1820 was spent by the writer at the law-school at Litchfield, in
company with William Crawford Banks, Hopkins Holsey, Samuel W. Oliver,
and James Clark, from Georgia. All are in the grave except Clark, who,
like the writer, lives in withered age. His career has been a
successful and honorable one, and I trust a happy one.
During this probation it was my fortune to form many acquaintances
among the young and the old whom I met there, and from them to learn
much, especially from the old. At that time there resided in the
pleasant little village, Governor Oliver Wolcott, Benjamin Talmadge,
and my distinguished preceptors, Tapping Reeve and James Gould.

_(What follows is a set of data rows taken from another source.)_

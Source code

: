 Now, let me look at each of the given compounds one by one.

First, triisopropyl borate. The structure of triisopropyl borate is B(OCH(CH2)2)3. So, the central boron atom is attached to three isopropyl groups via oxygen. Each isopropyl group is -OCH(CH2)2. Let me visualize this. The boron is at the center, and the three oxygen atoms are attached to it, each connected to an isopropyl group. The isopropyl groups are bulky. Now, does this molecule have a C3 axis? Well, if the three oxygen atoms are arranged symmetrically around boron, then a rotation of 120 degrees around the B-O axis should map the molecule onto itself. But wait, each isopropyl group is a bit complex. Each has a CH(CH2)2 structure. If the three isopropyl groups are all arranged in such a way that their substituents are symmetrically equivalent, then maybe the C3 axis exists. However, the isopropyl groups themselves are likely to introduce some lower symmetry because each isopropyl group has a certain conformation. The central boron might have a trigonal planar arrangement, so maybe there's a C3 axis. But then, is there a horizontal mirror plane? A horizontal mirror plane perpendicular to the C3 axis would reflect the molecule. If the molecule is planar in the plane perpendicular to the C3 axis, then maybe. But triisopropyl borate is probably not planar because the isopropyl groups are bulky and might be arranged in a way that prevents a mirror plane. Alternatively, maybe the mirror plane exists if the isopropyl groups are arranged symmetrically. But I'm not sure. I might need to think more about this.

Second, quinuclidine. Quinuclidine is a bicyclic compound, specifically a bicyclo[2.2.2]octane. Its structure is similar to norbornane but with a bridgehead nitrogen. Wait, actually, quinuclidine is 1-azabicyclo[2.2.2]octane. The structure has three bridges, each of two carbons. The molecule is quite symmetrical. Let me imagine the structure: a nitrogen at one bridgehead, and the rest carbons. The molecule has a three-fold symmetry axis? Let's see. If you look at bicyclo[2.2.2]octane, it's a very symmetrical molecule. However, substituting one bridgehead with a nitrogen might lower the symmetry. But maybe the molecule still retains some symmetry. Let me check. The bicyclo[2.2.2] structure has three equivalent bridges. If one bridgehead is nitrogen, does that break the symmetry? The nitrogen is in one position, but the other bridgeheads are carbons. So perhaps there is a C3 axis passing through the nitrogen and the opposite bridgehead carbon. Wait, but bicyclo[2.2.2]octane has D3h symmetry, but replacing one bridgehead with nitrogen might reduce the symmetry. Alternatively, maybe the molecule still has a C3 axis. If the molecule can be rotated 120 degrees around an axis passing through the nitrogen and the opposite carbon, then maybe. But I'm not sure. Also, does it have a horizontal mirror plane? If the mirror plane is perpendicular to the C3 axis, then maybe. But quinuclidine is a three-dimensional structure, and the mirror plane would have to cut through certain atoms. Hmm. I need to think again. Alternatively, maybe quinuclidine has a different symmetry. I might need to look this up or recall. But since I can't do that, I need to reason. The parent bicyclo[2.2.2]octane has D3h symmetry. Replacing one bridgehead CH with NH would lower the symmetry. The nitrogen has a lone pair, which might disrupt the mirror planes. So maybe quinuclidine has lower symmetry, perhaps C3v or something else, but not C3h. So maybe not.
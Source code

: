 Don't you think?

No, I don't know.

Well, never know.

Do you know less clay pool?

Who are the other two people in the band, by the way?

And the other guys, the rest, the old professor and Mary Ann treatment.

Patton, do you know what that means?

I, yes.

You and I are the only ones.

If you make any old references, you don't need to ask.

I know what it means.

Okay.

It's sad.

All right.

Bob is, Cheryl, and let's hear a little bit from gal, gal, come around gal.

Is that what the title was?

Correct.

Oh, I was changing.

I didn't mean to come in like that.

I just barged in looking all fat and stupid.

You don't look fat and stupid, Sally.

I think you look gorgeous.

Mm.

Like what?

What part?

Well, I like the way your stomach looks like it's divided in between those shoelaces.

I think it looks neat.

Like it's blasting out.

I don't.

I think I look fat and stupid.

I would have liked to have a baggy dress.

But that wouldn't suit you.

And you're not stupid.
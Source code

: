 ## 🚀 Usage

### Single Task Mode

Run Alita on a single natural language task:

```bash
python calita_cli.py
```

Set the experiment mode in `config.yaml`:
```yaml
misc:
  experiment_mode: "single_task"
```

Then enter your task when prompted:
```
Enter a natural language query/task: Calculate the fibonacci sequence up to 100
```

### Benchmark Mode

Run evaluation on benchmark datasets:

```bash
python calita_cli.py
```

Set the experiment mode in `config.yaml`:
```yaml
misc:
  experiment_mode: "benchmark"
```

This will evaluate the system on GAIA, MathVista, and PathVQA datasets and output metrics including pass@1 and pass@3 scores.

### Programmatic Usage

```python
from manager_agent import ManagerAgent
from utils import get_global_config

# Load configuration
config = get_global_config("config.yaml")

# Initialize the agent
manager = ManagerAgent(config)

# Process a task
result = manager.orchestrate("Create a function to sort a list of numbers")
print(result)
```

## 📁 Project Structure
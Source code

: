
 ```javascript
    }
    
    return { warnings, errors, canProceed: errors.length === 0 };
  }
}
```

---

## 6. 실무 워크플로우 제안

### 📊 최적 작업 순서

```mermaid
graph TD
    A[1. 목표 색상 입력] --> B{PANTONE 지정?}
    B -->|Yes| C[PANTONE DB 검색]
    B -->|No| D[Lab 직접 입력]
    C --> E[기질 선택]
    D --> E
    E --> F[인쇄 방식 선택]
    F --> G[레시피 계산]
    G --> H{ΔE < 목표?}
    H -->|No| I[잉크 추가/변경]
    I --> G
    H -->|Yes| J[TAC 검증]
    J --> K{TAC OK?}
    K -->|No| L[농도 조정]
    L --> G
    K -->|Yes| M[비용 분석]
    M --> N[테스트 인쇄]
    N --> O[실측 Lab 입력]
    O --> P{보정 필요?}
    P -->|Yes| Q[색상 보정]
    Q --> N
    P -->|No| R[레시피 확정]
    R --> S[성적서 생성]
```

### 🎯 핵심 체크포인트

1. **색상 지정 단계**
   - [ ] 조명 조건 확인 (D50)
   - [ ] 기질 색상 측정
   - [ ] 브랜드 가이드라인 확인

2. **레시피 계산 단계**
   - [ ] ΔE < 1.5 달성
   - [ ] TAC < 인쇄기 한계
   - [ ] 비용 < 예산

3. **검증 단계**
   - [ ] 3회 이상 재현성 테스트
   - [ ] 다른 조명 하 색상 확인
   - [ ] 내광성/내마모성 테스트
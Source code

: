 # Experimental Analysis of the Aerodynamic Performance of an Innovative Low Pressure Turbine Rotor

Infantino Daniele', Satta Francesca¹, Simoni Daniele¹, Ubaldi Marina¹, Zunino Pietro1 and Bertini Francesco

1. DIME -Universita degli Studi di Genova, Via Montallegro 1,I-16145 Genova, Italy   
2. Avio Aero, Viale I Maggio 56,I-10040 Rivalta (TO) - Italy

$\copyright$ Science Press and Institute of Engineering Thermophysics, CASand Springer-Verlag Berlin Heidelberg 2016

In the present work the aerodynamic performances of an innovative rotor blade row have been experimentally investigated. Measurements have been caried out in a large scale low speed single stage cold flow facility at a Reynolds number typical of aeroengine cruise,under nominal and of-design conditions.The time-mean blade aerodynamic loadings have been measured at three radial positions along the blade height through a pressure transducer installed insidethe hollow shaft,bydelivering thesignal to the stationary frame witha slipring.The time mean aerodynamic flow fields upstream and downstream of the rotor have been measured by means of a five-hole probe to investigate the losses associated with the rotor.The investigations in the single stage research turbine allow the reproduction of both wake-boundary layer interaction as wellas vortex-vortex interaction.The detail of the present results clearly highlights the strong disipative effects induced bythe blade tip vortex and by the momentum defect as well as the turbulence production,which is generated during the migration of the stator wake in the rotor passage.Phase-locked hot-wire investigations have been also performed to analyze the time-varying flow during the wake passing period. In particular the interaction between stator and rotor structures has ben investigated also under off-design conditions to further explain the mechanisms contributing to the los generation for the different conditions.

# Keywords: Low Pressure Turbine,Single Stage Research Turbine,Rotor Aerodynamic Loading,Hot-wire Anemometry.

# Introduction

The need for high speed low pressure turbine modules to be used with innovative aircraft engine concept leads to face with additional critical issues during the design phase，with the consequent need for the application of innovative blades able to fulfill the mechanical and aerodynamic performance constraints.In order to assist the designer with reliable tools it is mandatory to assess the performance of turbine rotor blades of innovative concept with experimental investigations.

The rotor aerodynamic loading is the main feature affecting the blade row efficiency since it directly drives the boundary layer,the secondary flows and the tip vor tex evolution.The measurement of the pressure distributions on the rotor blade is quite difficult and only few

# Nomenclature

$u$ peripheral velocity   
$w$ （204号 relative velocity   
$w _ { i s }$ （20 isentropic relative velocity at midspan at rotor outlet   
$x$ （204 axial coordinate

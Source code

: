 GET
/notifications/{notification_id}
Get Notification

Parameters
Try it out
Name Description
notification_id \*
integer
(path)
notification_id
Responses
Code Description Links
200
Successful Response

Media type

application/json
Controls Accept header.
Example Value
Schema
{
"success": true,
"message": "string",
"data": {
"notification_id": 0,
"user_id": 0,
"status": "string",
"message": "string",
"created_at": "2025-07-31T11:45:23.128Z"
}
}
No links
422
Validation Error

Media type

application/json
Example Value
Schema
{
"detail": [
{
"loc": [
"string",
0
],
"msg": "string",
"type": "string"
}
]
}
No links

Colonel Benjamin Talmadge was a distinguished officer in the American
army of the Revolution, and was a favorite aide of Washington. It was
he who was charged with the painful duty of superintending the
execution of Major Andre, who suffered as a spy. He was a tall,
venerable man, and though cumbered with years, when I knew him, was
active and energetic in attending to his business. The first time I
ever met him, he was standing in front of his yard-gate, shaping a
gate-pin with a small hatchet, which he used as a knife, to reduce it
to the desired size and form. One end he held in his left hand; the
other he rested against the trunk of a sycamore-tree, which grew near
by and shaded the sidewalk. I knew his character and his services. As I
approached him, my feelings were sublimated with the presence of a man
who had been the aide to and confidant of George Washington. He was
neatly attired in gray small-clothes. His white hair was carefully
combed over the bald portion of his head, as, hatless, he pursued his
work. His position was fronting me, and I caught his brilliant gray
eyes as he looked up from his work to know who was passing.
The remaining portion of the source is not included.